Open marcusau opened 4 years ago

marcusau commented 4 years ago

Hi,

Thanks for your amazing work.

For the following unigram and bigram embedding, If I wanna try my own set of vec files, what can i do? T

For the Chinese datasets, you can download the pretrained unigram and bigram embeddings in Baidu Cloud. Download the 'gigaword_chn.all.a2b.uni.iter50.vec' and 'gigaword_chn.all.a2b.bi.iter50.vec'. Then replace the embedding path in train_tener_cn.py

Thanks a lot,

Marcus

yhcc commented 4 years ago

Thanks for your attention.

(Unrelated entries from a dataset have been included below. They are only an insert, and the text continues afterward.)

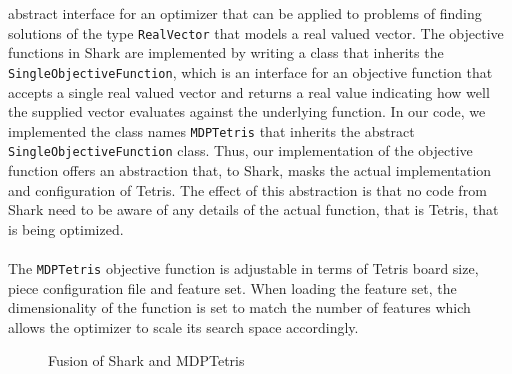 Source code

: abstract interface for an optimizer that can be applied to problems of finding 
solutions of the type \lstinline$RealVector$ that models a real valued vector.
The objective functions in Shark are implemented by writing a class that inherits 
the \lstinline$SingleObjectiveFunction$, which is an interface for an objective function 
that accepts a single real valued vector and returns a real value indicating how well the supplied
vector evaluates against the underlying function. In our code, we implemented the class names 
\lstinline$MDPTetris$ that inherits the abstract \lstinline$SingleObjectiveFunction$ class.
Thus, our implementation of the objective function offers an abstraction that, to Shark, masks
the actual implementation and configuration of Tetris. The effect of this abstraction is that 
no code from Shark need to be aware of any details of the actual function, that is Tetris, 
that is being optimized.\\
\\
The \lstinline$MDPTetris$ objective function is adjustable in terms of Tetris board size, piece 
configuration file and feature set. When loading the feature set, the dimensionality of 
the function is set to match the number of features which allows the optimizer to 
scale its search space accordingly.
\begin{figure}[h!]
\begin{center}
\end{center}
\caption{Fusion of Shark and MDPTetris}
\end{figure}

You can use the word2vec or glove algorithm (their original version are based on English, therefore, these codes usually take space as the separator, you might need to add space between Chinese characters or bigrams ) to train your own word vectors, and you can use the wiki corpus to train your word vector models. For a sentence like "复旦大学" , the unigram sequence is [“复”, “旦”,“大”,“学”],the bigram sequence is ["复旦", "旦大",“大学”,“学\<EOS>”]. Based on my experience, the larger word vector dimension, the better performance (300d>100d>50d). Since the Chinese corpus are not large, usually you only need less than 1 hour to train 5 epochs to get the vectors.